Thanks guys! I contacted Albert at Carvin and its sounding like they should be taking care of me. If all goes as planned I will be perfectly content


----------



## Valennic (Jun 4, 2012)

This thing is sexy as hell, sucks about the blems though. 

I'm glad you chose that finish, because I was rather curious as to how it would look, and now I know! 

HNGD


----------



## Galius (Jun 4, 2012)

Valennic said:


> This thing is sexy as hell, sucks about the blems though.
> 
> I'm glad you chose that finish, because I was rather curious as to how it would look, and now I know!
> 
> HNGD


 
Thanks man. The blems will be blemless soon. Theyre sending me a new bridge and bridge pickup because of the scuffs and scratches and gave me $100 store credit. Im taking care of the paint scrape on the side of the neck myself as it will an insanely easy/cheap thing to take care of. Im very happy with their customer service


----------



## jon66 (Jun 5, 2012)

Glad to see their CS dept taking such good care of their customers. Congrats on the guitar too man, she's a head-turner for sure.


----------



## tommychains (Jun 5, 2012)

That's a great eight 

debating between getting this or waiting on the jackson eight (coming soon) 
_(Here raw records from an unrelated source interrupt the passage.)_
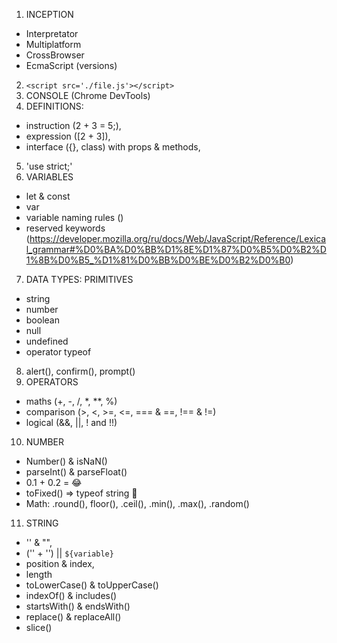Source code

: 1. INCEPTION
- Interpretator
- Multiplatform
- CrossBrowser
- EcmaScript (versions)
2. `<script src='./file.js'></script>`
3. CONSOLE (Chrome DevTools)
4. DEFINITIONS: 
- instruction (2 + 3 = 5;),
- expression ([2 + 3]),
- interface ({}, class) with props & methods, 
5. 'use strict;'
6. VARIABLES
- let & const
- var
- variable naming rules ()
- reserved keywords (https://developer.mozilla.org/ru/docs/Web/JavaScript/Reference/Lexical_grammar#%D0%BA%D0%BB%D1%8E%D1%87%D0%B5%D0%B2%D1%8B%D0%B5_%D1%81%D0%BB%D0%BE%D0%B2%D0%B0)
7. DATA TYPES: PRIMITIVES
- string
- number
- boolean
- null
- undefined
- operator typeof
8. alert(), confirm(), prompt()
9. OPERATORS
- maths (+, -, /, *, **, %)
- comparison (>, <, >=, <=, === & ==, !== & !=)
- logical (&&, ||, ! and !!)
10. NUMBER
- Number() & isNaN()
- parseInt() & parseFloat()
- 0.1 + 0.2 = 😂
- toFixed() => typeof string 🤔
- Math: .round(), floor(), .ceil(), .min(), .max(), .random()
11. STRING
- '' & "", 
- ('' + '') || `${variable}`
- position & index,
- length
- toLowerCase() & toUpperCase()
- indexOf() & includes()
- startsWith() & endsWith()
- replace() & replaceAll()
- slice()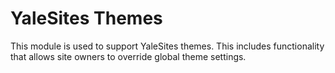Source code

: # YaleSites Themes

This module is used to support YaleSites themes. This includes functionality
that allows site owners to override global theme settings.

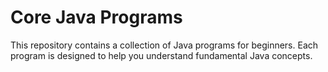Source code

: # Core Java Programs
 
This repository contains a collection of  Java programs for beginners. Each program is designed to help you understand fundamental Java concepts.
how much was the hit on the wallet?


----------



## awesomeaustin (Jun 5, 2012)

That's an awesome burst. And that neck is crazy, congrats


----------



## Galius (Jun 5, 2012)

Thanks for the kind words sirs! This one come out to about $1400 with the current promos. Figure $200 for the aesthetic effect of the neck itself though. You could do one with a plain maple neck and still have the looks and play ability to save a bit.


----------



## littledoc (Jun 5, 2012)

Yeah, I spec'd one out because I really like this finish, and it was under $1200. Most of the expense in Carvins comes from exotic woods, laminate necks, and figured tops. If you can forgo those things, which are just aesthetic anyway, then you're basically getting a high-end USA made guitar for the price of a nice import.


----------



## NixerX (Jun 5, 2012)

See i would not accept that blem..no way. I would like to think that carvin wouldnt accept it either.


----------



## straightshreddd (Jun 5, 2012)

Congrats, man. I love the satin, flamed neck.
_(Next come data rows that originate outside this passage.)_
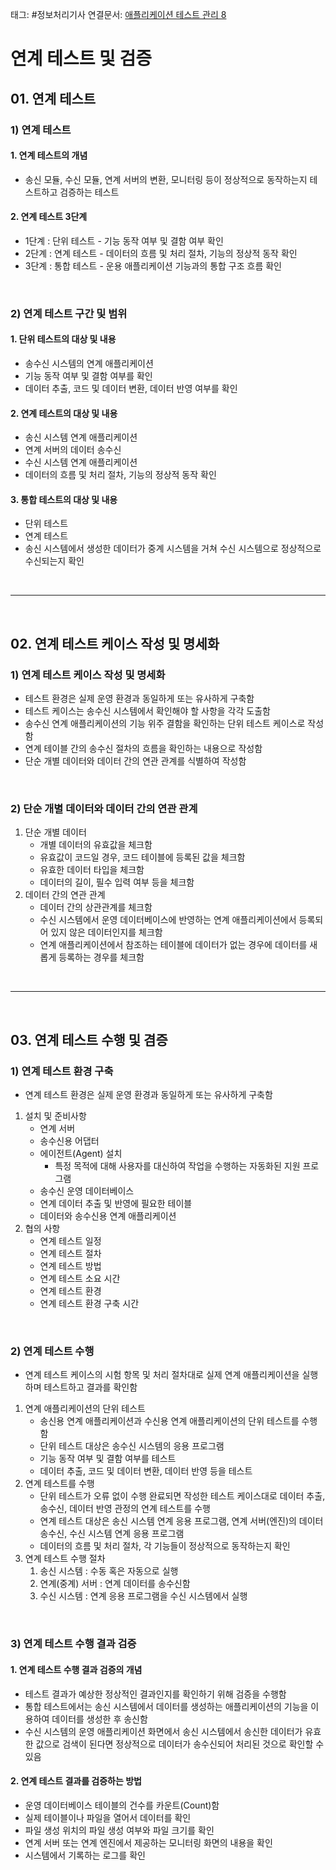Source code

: 태그: #정보처리기사 
연결문서: [애플리케이션 테스트 관리 8](애플리케이션%20테스트%20관리%208.md)

# 연계 테스트 및 검증

## 01. 연계 테스트

### 1) 연계 테스트

#### 1. 연계 테스트의 개념
- 송신 모듈, 수신 모듈, 연계 서버의 변환, 모니터링 등이 정상적으로 동작하는지 테스트하고 검증하는 테스트

#### 2. 연계 테스트 3단계
- 1단계 : 단위 테스트 - 기능 동작 여부 및 결함 여부 확인
- 2단계 : 연계 테스트 - 데이터의 흐름 및 처리 절차, 기능의 정상적 동작 확인
- 3단계 : 통합 테스트 - 운용 애플리케이션 기능과의 통합 구조 흐름 확인

<br>

### 2) 연계 테스트 구간 및 범위

#### 1. 단위 테스트의 대상 및 내용
- 송수신 시스템의 연계 애플리케이션
- 기능 동작 여부 및 결함 여부를 확인
- 데이터 추출, 코드 및 데이터 변환, 데이터 반영 여부를 확인

#### 2. 연계 테스트의 대상 및 내용
- 송신 시스템 연계 애플리케이션
- 연계 서버의 데이터 송수신
- 수신 시스템 연계 애플리케이션
- 데이터의 흐름 및 처리 절차, 기능의 정상적 동작 확인

#### 3. 통합 테스트의 대상 및 내용
- 단위 테스트
- 연계 테스트
- 송신 시스템에서 생성한 데이터가 중계 시스템을 거쳐 수신 시스템으로 정상적으로 수신되는지 확인

<br>

---

<br>

## 02. 연계 테스트 케이스 작성 및 명세화

### 1) 연계 테스트 케이스 작성 및 명세화
- 테스트 환경은 실제 운영 환경과 동일하게 또는 유사하게 구축함
- 테스트 케이스는 송수신 시스템에서 확인해야 할 사항을 각각 도출함
- 송수신 연계 애플리케이션의 기능 위주 결함을 확인하는 단위 테스트 케이스로 작성함
- 연계 테이블 간의 송수신 절차의 흐름을 확인하는 내용으로 작성함
- 단순 개별 데이터와 데이터 간의 연관 관계를 식별하여 작성함

<br>

### 2) 단순 개별 데이터와 데이터 간의 연관 관계
1. 단순 개별 데이터
    - 개별 데이터의 유효값을 체크함
    - 유효값이 코드일 경우, 코드 테이블에 등록된 값을 체크함
    - 유효한 데이터 타입을 체크함
    - 데이터의 길이, 필수 입력 여부 등을 체크함
2. 데이터 간의 연관 관계
    - 데이터 간의 상관관계를 체크함
    - 수신 시스템에서 운영 데이터베이스에 반영하는 연계 애플리케이션에서 등록되어 있지 않은 데이터인지를 체크함
    - 연계 애플리케이션에서 참조하는 테이블에 데이터가 없는 경우에 데이터를 새롭게 등록하는 경우를 체크함

<br>

---

<br>

## 03. 연계 테스트 수행 및 겸증

### 1) 연계 테스트 환경 구축
- 연계 테스트 환경은 실제 운영 환경과 동일하게 또는 유사하게 구축함
1. 설치 및 준비사항
    - 연계 서버
    - 송수신용 어댑터
    - 에이전트(Agent) 설치
        - 특정 목적에 대해 사용자를 대신하여 작업을 수행하는 자동화된 지원 프로그램
    - 송수신 운영 데이터베이스
    - 연계 데이터 추출 및 반영에 필요한 테이블
    - 데이터와 송수신용 연계 애플리케이션
2. 협의 사항
    - 연계 테스트 일정
    - 연계 테스트 절차
    - 연계 테스트 방법
    - 연계 테스트 소요 시간
    - 연계 테스트 환경
    - 연계 테스트 환경 구축 시간

<br>

### 2) 연계 테스트 수행
- 연계 테스트 케이스의 시험 항목 및 처리 절차대로 실제 연계 애플리케이션을 실행하며 테스트하고 결과를 확인함
1. 연계 애플리케이션의 단위 테스트
    - 송신용 연계 애플리케이션과 수신용 연계 애플리케이션의 단위 테스트를 수행함
    - 단위 테스트 대상은 송수신 시스템의 응용 프로그램
    - 기능 동작 여부 및 결함 여부를 테스트
    - 데이터 추출, 코드 및 데이터 변환, 데이터 반영 등을 테스트
2. 연계 테스트를 수행
    - 단위 테스트가 오류 없이 수행 완료되면 작성한 테스트 케이스대로 데이터 추출, 송수신, 데이터 반영 관정의 연계 테스트를 수행
    - 연계 테스트 대상은 송신 시스템 연계 응용 프로그램, 연계 서버(엔진)의 데이터 송수신, 수신 시스템 연계 응용 프로그램
    - 데이터의 흐름 및 처리 절차, 각 기능들이 정상적으로 동작하는지 확인
3. 연계 테스트 수행 절차
    1. 송신 시스템 : 수동 혹은 자동으로 실행
    2. 연계(중계) 서버 : 연계 데이터를 송수신함
    3. 수신 시스템 : 연계 응용 프로그램을 수신 시스템에서 실행

<br>

### 3) 연계 테스트 수행 결과 검증

#### 1. 연계 테스트 수행 결과 검증의 개념
- 테스트 결과가 예상한 정상적인 결과인지를 확인하기 위해 검증을 수행함
- 통합 테스트에서는 송신 시스템에서 데이터를 생성하는 애플리케이션의 기능을 이용하여 데이터를 생성한 후 송신함
- 수신 시스템의 운영 애플리케이션 화면에서 송신 시스템에서 송신한 데이터가 유효한 값으로 검색이 된다면 정상적으로 데이터가 송수신되어 처리된 것으로 확인할 수 있음

#### 2. 연계 테스트 결과를 검증하는 방법
- 운영 데이터베이스 테이블의 건수를 카운트(Count)함
- 실제 테이블이나 파일을 열어서 데이터를 확인
- 파일 생성 위치의 파일 생성 여부와 파일 크기를 확인
- 연계 서버 또는 연계 엔진에서 제공하는 모니터링 화면의 내용을 확인
- 시스템에서 기록하는 로그를 확인
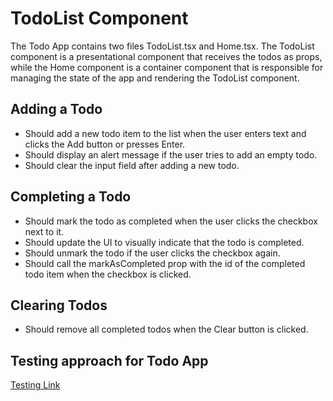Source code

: # TodoList Component

The Todo App contains two files TodoList.tsx and Home.tsx. The TodoList component is a presentational component that
receives the todos as props, while the Home component is a container component that is responsible for managing the
state of the app and rendering the TodoList component.

## Adding a Todo

* Should add a new todo item to the list when the user enters text and clicks the Add button or presses Enter.
* Should display an alert message if the user tries to add an empty todo.
* Should clear the input field after adding a new todo.

## Completing a Todo

* Should mark the todo as completed when the user clicks the checkbox next to it.
* Should update the UI to visually indicate that the todo is completed.
* Should unmark the todo if the user clicks the checkbox again.
* Should call the markAsCompleted prop with the id of the completed todo item when the checkbox is clicked.

## Clearing Todos

* Should remove all completed todos when the Clear button is clicked.

## Testing approach for Todo App

[Testing Link](@/tests/unit/todo-list.test.tsx)
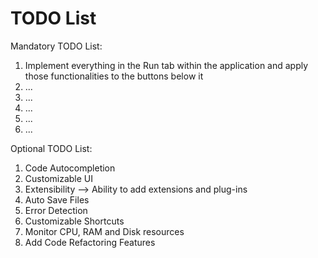 # TODO List

Mandatory TODO List:
1. Implement everything in the Run tab within the application and apply those functionalities to the buttons below it
2. ...
3. ...
4. ...
5. ...
6. ...

Optional TODO List:
1. Code Autocompletion
2. Customizable UI
3. Extensibility --> Ability to add extensions and plug-ins
4. Auto Save Files
5. Error Detection
6. Customizable Shortcuts
7. Monitor CPU, RAM and Disk resources
8. Add Code Refactoring Features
That's awesome how Carvin hooked you up. With customer service like that, they will definitely be hearing from me regarding a DC800 in the future.

Can you please post some vids or soundclips, dude?


----------



## Galius (Jun 5, 2012)

NixerX said:


> See i would not accept that blem..no way. I would like to think that carvin wouldnt accept it either.


 
By the time I change the parts they send me and easily fix the 1mm scrape it will be absolute perfect. I imagine I could sell the leftover parts to someone doing a home build as they are just fine, but nothing you would want on a new build like this. As far is im concerned Carvin made things more than even since like I said I can sell the parts, plus use my store credit for a few things I actually needed anyway. They were willing to take it back and do it themselves or even do a rebuild but im stoked with how the rest of the guitar is.



straightshreddd said:


> Congrats, man. I love the satin, flamed neck.
> 
> That's awesome how Carvin hooked you up. With customer service like that, they will definitely be hearing from me regarding a DC800 in the future.
> 
> Can you please post some vids or soundclips, dude?


 
I was hoping the neck would pop the way it does. Im new to dealing with Carvin but so far im very satisfied. I dont really have any way to record at the moment. I have a Vetta II on the way so maybe when I get it and figure out how to work it I will try lol.


----------



## ziggystarpuff (Jun 14, 2012)

Thanks for posting the update on customer service, mine had a barely crooked 12th fret inlay and a hairline scratch on the pup so I called and mentioned you and they offered me credit but I asked for a new bridge pup instead that I will install in the neck to balance out the output since the bridge is hot as hell and the neck sounds amazing but I want balance, Thanks again Galius.


----------



## Chris O (Jun 15, 2012)

LOVE the burst! HNGD!!


----------



## XxSilverburstDiezelxX (Jun 16, 2012)

Can't believe no ones asked.. Galius Which one is rocking harder homie?


----------



## Galius (Jun 17, 2012)

Thanks guys! To be honest they play pretty much alike. The claro one has a bit higher action but not too bad. They sound so close its hard to make a comparison.


----------



## Heroin (Jun 17, 2012)

hngd! too bad they don't have that finish for the DC700's


----------



## Galius (Jun 18, 2012)

Heroin said:


> hngd! too bad they don't have that finish for the DC700's


 
Im sure they do in the guitar builder. Just gunmetal gray and add blackburst edges.


----------



## SammyKillChambers (Jun 25, 2012)

Holy hell, this looks damn lovely. Dat burst. Happy NGD man!


----------



## Konfyouzd (Jun 25, 2012)

I approve


----------



## CharliePark (Jul 2, 2012)

I can't believe how incredible that flame is even with a satin finish!?! This is the first silverburst guitar that I've liked the look of, congrats.


----------